Как мы помним, когда Анна Каренина при смерти (от родов, а не от поезда), Вронский с Карениным договариваются, что Анне лучше остаться с ее теперешним мужем. После этого Вронский стреляется, но неудачно. Каренин прощает Анну и хочет жить с ней счастливо, ежели та оклемается, но когда Анна выздоравливает и Вронский тоже, то всё равно они убегают вместе.
Каренин, которому после побега Анны с Вронским надо себя чем-то занять, как мы помним, увлекается эзотерикой. Вот тут и возможны варианты. Поскольку Толстой, похоже, не любил Каренина, как и вообще весь высший свет, то он придумал, что Каренин стал в ходе занятий эзотерикой еще злее и мстительнее. В нашем же варианте Каренина посетят разные мистические видения и озарения, и по возвращении Анны и Вронского из путешествия их будет ждать подписанная бумага о разводе, разрешение на свидания с Сережей и прочие подарки судьбы. Еще Каренину сообщится откровение, что у него есть теперь два варианта: либо уехать к Тургеневу в Баден-Баден и сочинять с ним исследование о пользе и вреде тургеневских девушек, либо жениться еще на какой-нибудь княжне. Каренин выберет второе. Из высшего света его, конечно, выгонят, но Каренину уже пофиг – он стал мистиком.
Потом Вронские и Каренины будут дружить семьями, а с семьями братьев Левиных будут, наоборот, враждовать.

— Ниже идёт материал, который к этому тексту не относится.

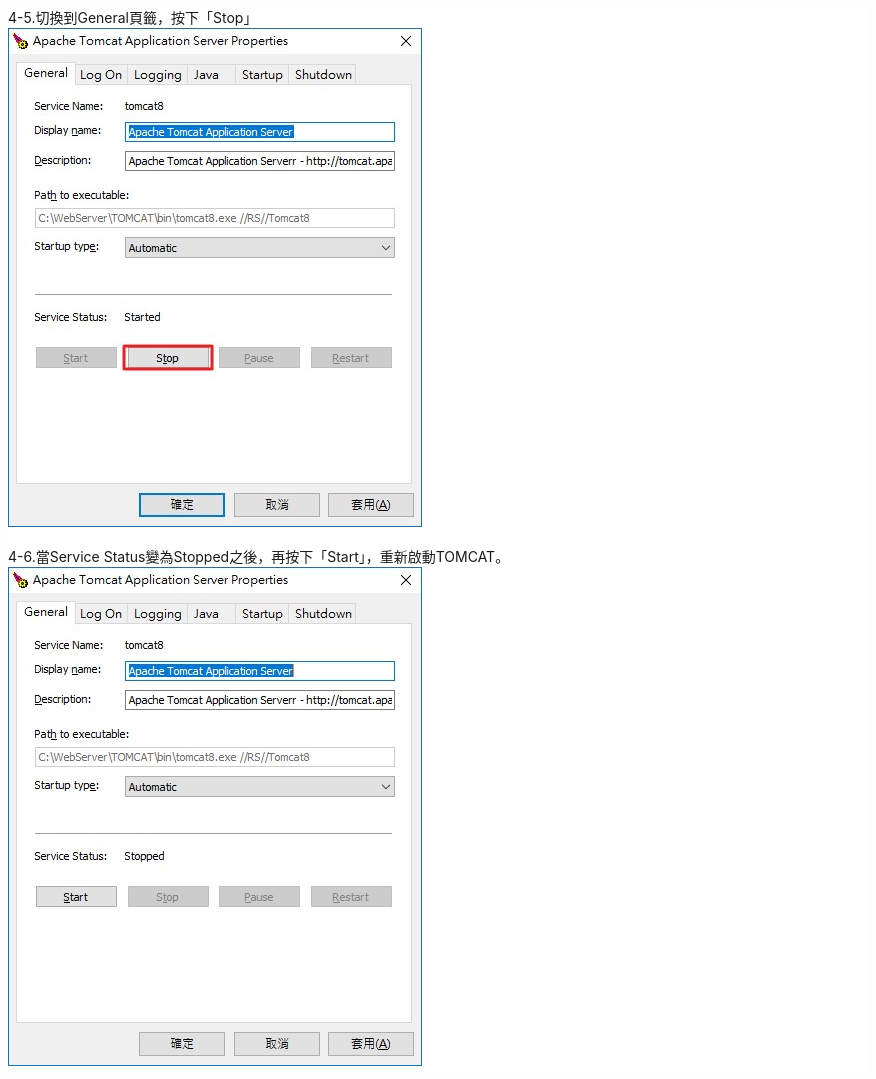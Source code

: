 4-5.切換到General頁籤，按下「Stop」<br>
![alt 完成安裝Tomcat](img/007-5.jpg)

4-6.當Service Status變為Stopped之後，再按下「Start」，重新啟動TOMCAT。<br>
![alt 完成安裝Tomcat](img/007-6.jpg)
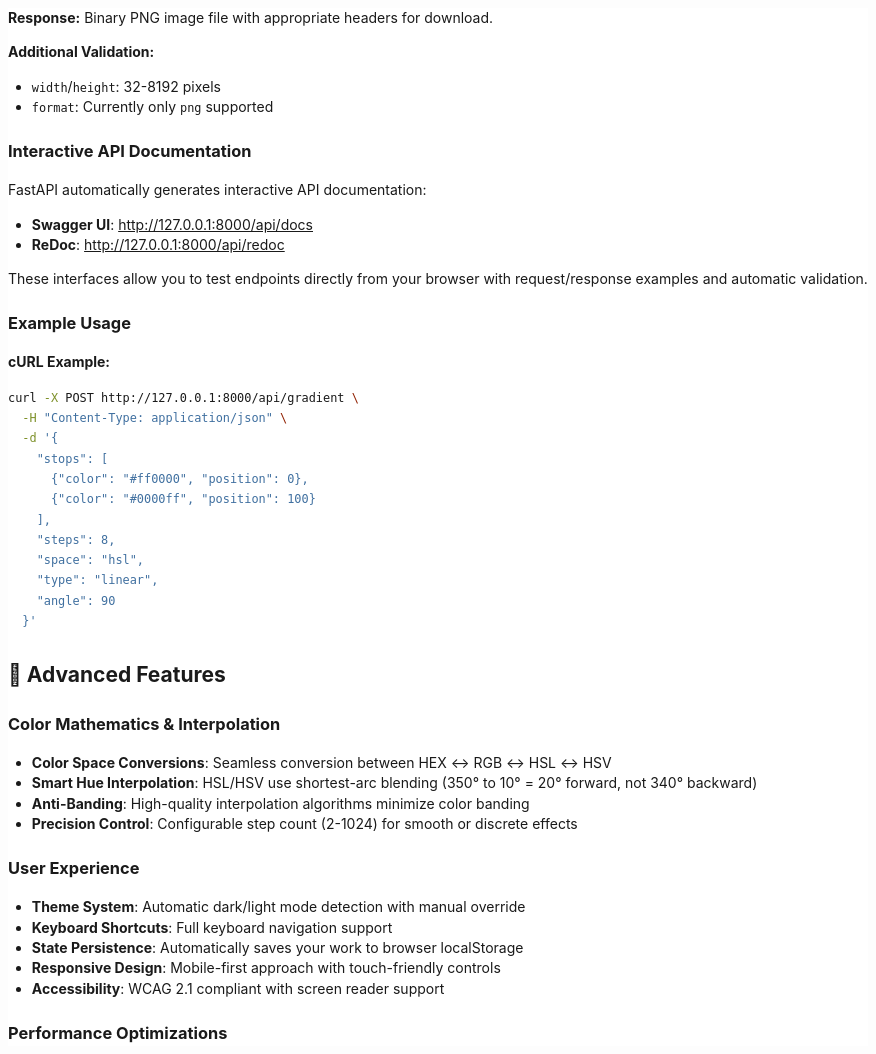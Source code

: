 
**Response:** Binary PNG image file with appropriate headers for download.

**Additional Validation:**
- `width`/`height`: 32-8192 pixels
- `format`: Currently only `png` supported

### Interactive API Documentation

FastAPI automatically generates interactive API documentation:

- **Swagger UI**: http://127.0.0.1:8000/api/docs
- **ReDoc**: http://127.0.0.1:8000/api/redoc

These interfaces allow you to test endpoints directly from your browser with request/response examples and automatic validation.

### Example Usage

**cURL Example:**
```bash
curl -X POST http://127.0.0.1:8000/api/gradient \
  -H "Content-Type: application/json" \
  -d '{
    "stops": [
      {"color": "#ff0000", "position": 0},
      {"color": "#0000ff", "position": 100}
    ],
    "steps": 8,
    "space": "hsl",
    "type": "linear",
    "angle": 90
  }'
```

## 🎯 Advanced Features

### Color Mathematics & Interpolation

- **Color Space Conversions**: Seamless conversion between HEX ↔ RGB ↔ HSL ↔ HSV
- **Smart Hue Interpolation**: HSL/HSV use shortest-arc blending (350° to 10° = 20° forward, not 340° backward)
- **Anti-Banding**: High-quality interpolation algorithms minimize color banding
- **Precision Control**: Configurable step count (2-1024) for smooth or discrete effects

### User Experience

- **Theme System**: Automatic dark/light mode detection with manual override
- **Keyboard Shortcuts**: Full keyboard navigation support
- **State Persistence**: Automatically saves your work to browser localStorage
- **Responsive Design**: Mobile-first approach with touch-friendly controls
- **Accessibility**: WCAG 2.1 compliant with screen reader support

### Performance Optimizations
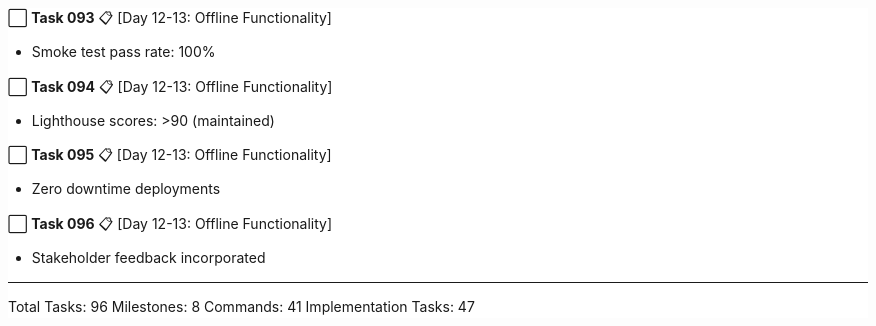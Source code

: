 ⬜ **Task 093** 📋 [Day 12-13: Offline Functionality]
   - Smoke test pass rate: 100%

⬜ **Task 094** 📋 [Day 12-13: Offline Functionality]
   - Lighthouse scores: >90 (maintained)

⬜ **Task 095** 📋 [Day 12-13: Offline Functionality]
   - Zero downtime deployments

⬜ **Task 096** 📋 [Day 12-13: Offline Functionality]
   - Stakeholder feedback incorporated


---

Total Tasks: 96
Milestones: 8
Commands: 41
Implementation Tasks: 47
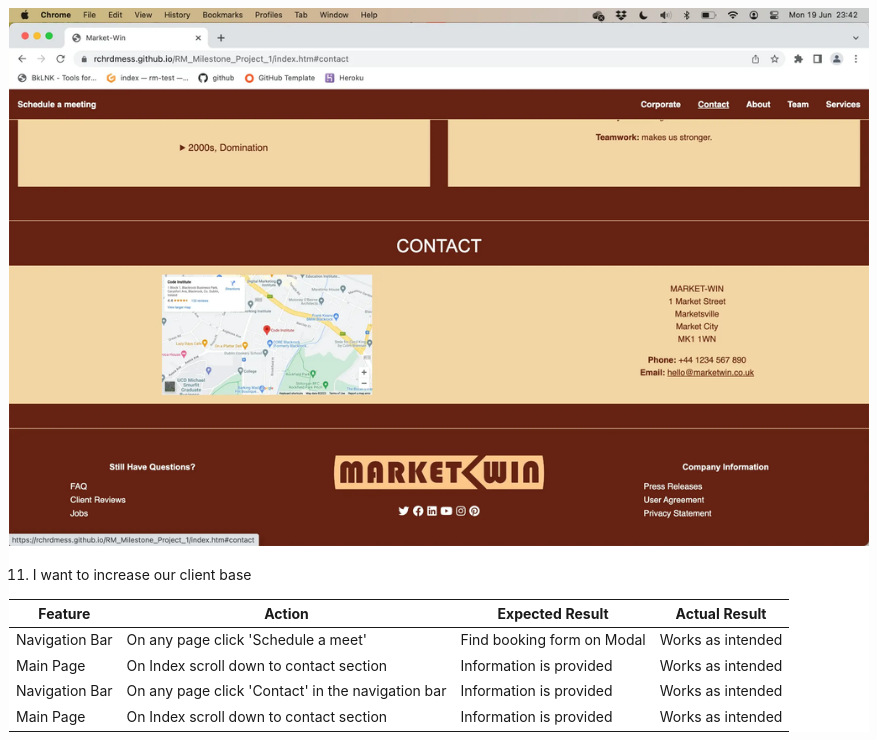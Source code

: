 ![Click Contact Menu Bar Image](docs/click_contact_menu_bar.webp)

11. I want to increase our client base

| **Feature** | **Action** | **Expected Result** | **Actual Result** |
|-------------|------------|---------------------|-------------------|
| Navigation Bar | On any page click 'Schedule a meet' | Find booking form on Modal | Works as intended |
| Main Page | On Index scroll down to contact section | Information is provided | Works as intended |
| Navigation Bar | On any page click 'Contact' in the navigation bar | Information is provided | Works as intended |
| Main Page | On Index scroll down to contact section | Information is provided | Works as intended |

Хотя нет, нам же нужен хэппи-энд и мир во всём мире! Попробуем. Такой вариант: братья Левины отдадут свои имения Карениным и Вронским как бедным (в духовном смысле), а сами станут крестьянами. Тогда Каренины и Вронские, несмотря на то что они высший свет, не смогут поплёвывать на Левиных, сделавших им такой ценный подарок. Еще вариант – коммуна (Вронские, Каренины и братья Левины объединят свои материальные блага и будут жить и работать коммуной), но этот вариант маловероятен, потому что мы всё-таки уважаем исторические реалии и контекст. Как маловероятен и вариант такого романа Толстого, как «Холодная война и мир».
Чехов. Его сложно переделывать, потому что он сам любил всех переделывать, да еще так, чтобы его самого потом переделать было невозможно. Но попробую. Даже напишу два варианта: для минималистов и максималистов.
Для минималистов. Три сестры доехали-таки до Москвы и теперь собираются в Европу.
Для максималистов. Нина Заречная приходит к Треплеву и говорит: «Вы были правы, Тригорин беллетрист, а вы нет. Из меня же актриса всё никак не получается, и зря я вообще связалась с искусством театра, лучше бы оставалась здесь. В общем, я согласна выйти за вас замуж, – тут Нина осеклась, заметив недоуменный взгляд Треплева. – Ну, или так».
Треплев, не веря своему счастью, сразу переходит к «или так». Потом говорит, что ему надо зайти к маме. Когда он выходит из комнаты, Нина бросается к ружью, которое всегда у чеховских героев висит не стенке на всякий случай, и…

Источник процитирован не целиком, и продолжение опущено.